[Originally posted in May 2013 – We’re finding this article content is as viable today as it was then, so we’re re-posting]
The “I” in Information Technology is incredibly broad, so why do we first focus on “spatial data” when approaching integrated data science problems? Why is it first in our data areas: Geospatial, Open, Big, IoT? We get this question a lot. Our reason to focus on Geospatial is that it is multi-dimensional. It crosses many different ways of thinking, audiences of varying maturity, progressions, sciences, models, and times.
Analyzing the History of Information
From the perspective of time, we know that technology is developing far too quickly, mostly following Moore’s Law. While the long-term applicability of Moore’s Law has been questioned recently (MIT declared Moore’s Law dead in 2016, then IBM noted it was alive and well again in 2017), this rapid doubling – 2, 4, 8, 16, 32, 64, 128, 256, 512, 1024, 2048, 5096, 10k, 20k, and so on – has seen a 10,000-fold increase in computing and storage capability in fewer than 20 years, with 90% of that increase occurring in the last 10 years alone.

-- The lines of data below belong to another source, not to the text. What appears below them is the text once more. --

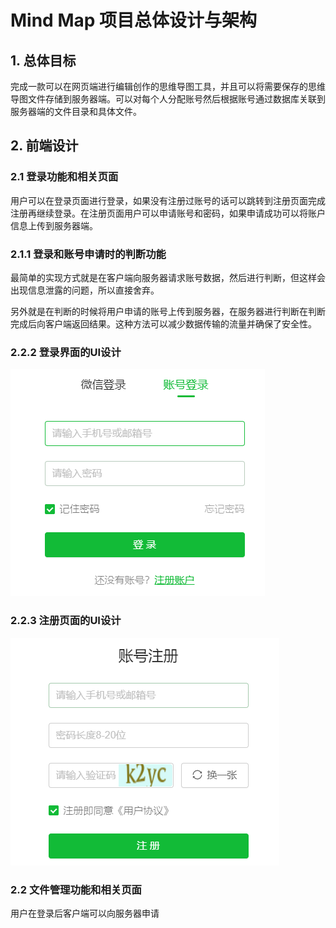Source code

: # Mind Map 项目总体设计与架构

## 1. 总体目标

完成一款可以在网页端进行编辑创作的思维导图工具，并且可以将需要保存的思维导图文件存储到服务器端。可以对每个人分配账号然后根据账号通过数据库关联到服务器端的文件目录和具体文件。

## 2. 前端设计

### 2.1 登录功能和相关页面

用户可以在登录页面进行登录，如果没有注册过账号的话可以跳转到注册页面完成注册再继续登录。在注册页面用户可以申请账号和密码，如果申请成功可以将账户信息上传到服务器端。

### 2.1.1 登录和账号申请时的判断功能

最简单的实现方式就是在客户端向服务器请求账号数据，然后进行判断，但这样会出现信息泄露的问题，所以直接舍弃。

另外就是在判断的时候将用户申请的账号上传到服务器，在服务器进行判断在判断完成后向客户端返回结果。这种方法可以减少数据传输的流量并确保了安全性。

### 2.2.2 登录界面的UI设计

![](image/README/1652417786659.png)

### 2.2.3 注册页面的UI设计

![](image/README/1652417844520.png)

### 2.2 文件管理功能和相关页面

用户在登录后客户端可以向服务器申请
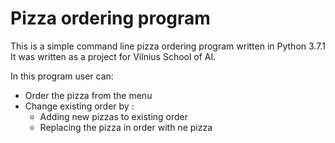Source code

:  # Pizza ordering program
 This is a simple command line pizza ordering program written in Python 3.7.1 It was written as a project for Vilnius School of AI.

 In this program user can:
- Order the pizza from the menu
- Change existing  order by :
  * Adding new pizzas to  existing order
  * Replacing the pizza in order with ne pizza
    
 
 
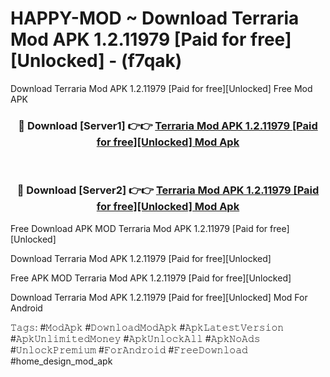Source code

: # HAPPY-MOD ~ Download Terraria Mod APK 1.2.11979 [Paid for free][Unlocked] - (f7qak)
Download Terraria Mod APK 1.2.11979 [Paid for free][Unlocked] Free Mod APK

<div align="center">
<h3>🔴 Download [Server1] 👉👉 <a href="https://apk-comot.site?title=Terraria_Mod_APK_1.2.11979_[Paid_for_free][Unlocked]">Terraria Mod APK 1.2.11979 [Paid for free][Unlocked] Mod Apk</a></h3><br>

<h3>🔴 Download [Server2] 👉👉 <a href="https://apk-comot.site?title=Terraria_Mod_APK_1.2.11979_[Paid_for_free][Unlocked]">Terraria Mod APK 1.2.11979 [Paid for free][Unlocked] Mod Apk</a></h3>
</div>


Free Download APK MOD Terraria Mod APK 1.2.11979 [Paid for free][Unlocked]

Download Terraria Mod APK 1.2.11979 [Paid for free][Unlocked] 

Free APK MOD Terraria Mod APK 1.2.11979 [Paid for free][Unlocked] 

Download Terraria Mod APK 1.2.11979 [Paid for free][Unlocked] Mod For Android

𝚃𝚊𝚐𝚜: #𝙼𝚘𝚍𝙰𝚙𝚔 #𝙳𝚘𝚠𝚗𝚕𝚘𝚊𝚍𝙼𝚘𝚍𝙰𝚙𝚔 #𝙰𝚙𝚔𝙻𝚊𝚝𝚎𝚜𝚝𝚅𝚎𝚛𝚜𝚒𝚘𝚗 #𝙰𝚙𝚔𝚄𝚗𝚕𝚒𝚖𝚒𝚝𝚎𝚍𝙼𝚘𝚗𝚎𝚢 #𝙰𝚙𝚔𝚄𝚗𝚕𝚘𝚌𝚔𝙰𝚕𝚕 #𝙰𝚙𝚔𝙽𝚘𝙰𝚍𝚜 #𝚄𝚗𝚕𝚘𝚌𝚔𝙿𝚛𝚎𝚖𝚒𝚞𝚖 #𝙵𝚘𝚛𝙰𝚗𝚍𝚛𝚘𝚒𝚍 #𝙵𝚛𝚎𝚎𝙳𝚘𝚠𝚗𝚕𝚘𝚊𝚍 #home_design_mod_apk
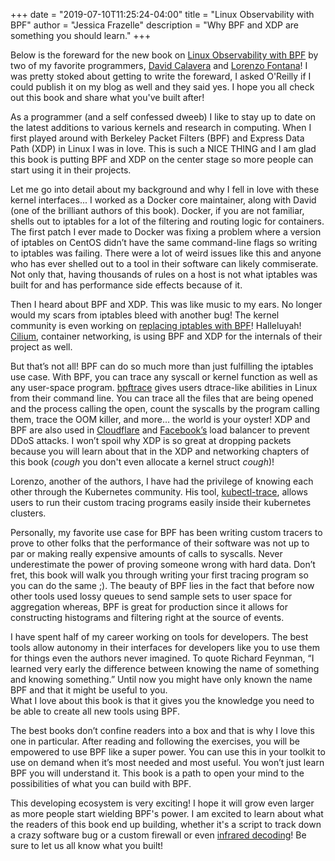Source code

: +++
date = "2019-07-10T11:25:24-04:00"
title = "Linux Observability with BPF"
author = "Jessica Frazelle"
description = "Why BPF and XDP are something you should learn."
+++

Below is the foreward for the new book on 
[Linux Observability with BPF](http://shop.oreilly.com/product/0636920242581.do)
by two of my favorite programmers, 
[David Calavera](https://twitter.com/calavera) and [Lorenzo Fontana](https://twitter.com/fntlnz)! 
I was pretty stoked about getting to write the foreward, I asked 
O'Reilly if I could publish it on my blog as well and they said yes. I hope you all check out this
book and share what you've built after!

As a programmer (and a self confessed dweeb) I like to stay up to date on the latest additions 
to various kernels and research in computing. When I first played around with Berkeley Packet 
Filters (BPF) and Express Data Path (XDP) in Linux I was in love. This is such a NICE THING 
and I am glad this book is putting BPF and XDP on the center stage so more people can start 
using it in their projects.

Let me go into detail about my background and why I fell in love with these kernel interfaces... 
I worked as a Docker core maintainer, along with David (one of the brilliant authors of this book). 
Docker, if you are not familiar, shells out to iptables for a lot of the filtering and routing logic for containers. 
The first patch I ever made to Docker was fixing a problem where a version of iptables on CentOS didn’t have the same 
command-line flags so writing to iptables was failing. There were a lot of weird issues like this and anyone 
who has ever shelled out to a tool in their software can likely commiserate. Not only that, having 
thousands of rules on a host is not what iptables was built for and has performance side effects because of it.

Then I heard about BPF and XDP. This was like music to my ears. 
No longer would my scars from iptables bleed with another bug! The kernel community 
is even working on 
[replacing iptables with BPF](https://cilium.io/blog/2018/04/17/why-is-the-kernel-community-replacing-iptables/)! 
Halleluyah! [Cilium](https://cilium.io/), container networking, 
is using BPF and XDP for the internals of their project as well.

But that’s not all! BPF can do so much more than just fulfilling the iptables use case. 
With BPF, you can trace any syscall or kernel function as well as any user-space program. 
[bpftrace](https://github.com/iovisor/bpftrace) gives users dtrace-like abilities in Linux from their command line. 
You can trace all the files that are being opened and the process calling the open, 
count the syscalls by the program calling them, trace the OOM killer, and more… the world is your oyster! 
XDP and BPF are also used in [Cloudflare](https://blog.cloudflare.com/l4drop-xdp-ebpf-based-ddos-mitigations/) and 
[Facebook’s](https://cilium.io/blog/2018/11/20/fb-bpf-firewall/) load balancer to prevent DDoS attacks. I won’t spoil why 
XDP is so great at dropping packets because you will learn about that in the XDP and networking chapters of this book
(*cough* you don't even allocate a kernel struct *cough*)!

Lorenzo, another of the authors, I have had the privilege of knowing each other through the 
Kubernetes community. His tool, [kubectl-trace](https://github.com/iovisor/kubectl-trace), allows users to run their custom tracing programs 
easily inside their kubernetes clusters. 

Personally, my favorite use case for BPF has been writing custom tracers to prove to other 
folks that the performance of their software was not up to par or making really expensive 
amounts of calls to syscalls. Never underestimate the power of proving someone wrong with hard data. 
Don’t fret, this book will walk you through writing your first tracing program so you can do the same ;). 
The beauty of BPF lies in the fact that before now other tools used lossy queues to send sample sets to user
space for aggregation whereas, BPF is great for production since it allows for constructing histograms and filtering
right at the source of events.

I have spent half of my career working on tools for developers. The best tools allow autonomy in their interfaces
for developers like you to use them for things even the authors never imagined. To quote Richard Feynman, 
“I learned very early the difference between knowing the name of something and knowing something.” 
Until now you might have only known the name BPF and that it might be useful to you.  
What I love about this book is that it gives you the knowledge you need to be able to create all new tools using BPF. 

The best books don’t confine readers into a box and that is why I love this one in particular. 
After reading and following the exercises, you will be empowered to use BPF like a super power. 
You can use this in your toolkit to use on demand when it’s most needed and most useful. 
You won’t just learn BPF you will understand it. This book is a path to open your mind 
to the possibilities of what you can build with BPF.

This developing ecosystem is very exciting! I hope it will grow even larger 
as more people start wielding BPF's power. I am excited to learn about what the readers of 
this book end up building, whether it's a script to track down a crazy software bug or a 
custom firewall or even [infrared decoding](https://lwn.net/Articles/759188/)! Be sure to let us all know what you built!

To show this progress in terms of the “I” in “IT”, we have put together a few views on this rapid curve, measuring the progression from data to information to knowledge, and to wisdom (y) over time (x).
1 2 3 4
The fact that we can do more at faster speeds at higher-quality levels means we can continue to increase the complexity of our analyses. However, there appears to be an unfortunate disconnect as we move toward knowledge but not towards wisdom. Its true our knowledge will continue to increase evermore quickly, but what we do with that knowledge as a society is a source of great fear as we move towards this singularity so fast.
Fast is an understatement. This is fast even for logarithmic progressions. So fast it’s hard to express and digest the magnitude of how quickly we’re moving. We’ve already moved from:
- The early 90s experimentation of simply placing history on the web and having general content with loose hyperlinking and web logs
- On to the late 90s conducting eCommerce, doing math and financial interaction modeling and simulations, building product catalogs with metadata that allowed us to relate and predict that if a user liked a quality or metadata in something, they might like something elsewhere
- To the early 2000s engineering social and true-community solutions that began to build on top of relational networks and using semantics and continually sharing content on timelines, tracking where photos were taken as GPS devices began to appear in our pockets
- To the 2010s where today we are looking for new ways to collaborate, to find new discoveries in cloud, and to use the billions and billions of sensors and data streams to create more powerful and knowledgeable applications
Here’s another way to digest this progression:
|Web Version||Time||DIKW||Web Maturity||Knowledge Domain Leading Web||Data Use Model on Web||Data Maturity on Web|
|3.0||2015 and predictable web||Knowledge||+Collaboration||Science||Data as 4th paradigm not||TempoSpatial (goes public)|
|4.0||2020 -2030||Wisdom in sectors||Advancing Collaboration with 3rd world core||Advancing Science into Shared Services – Philosophical is out year||Robot/Ant data quality||Sentiment and Predictive (goes public/useful) – Sensitive is out year|
Circling Back to Where We Began
Taking us back to the beginning, although this blog is lacking specific citations, if you agree that professional spatial mapping originated in the early 2000s, and you agree that it has hit the public, and you understand that spatially-tagging data has passed both these tipping points with the advent of smartphones, map apps, local scouts, augmented-reality directions, and multi-dimensional modeling integrating GIS and CAD with the web, then you can see the data science maturity stage that has the largest impact right now is… Geospatial.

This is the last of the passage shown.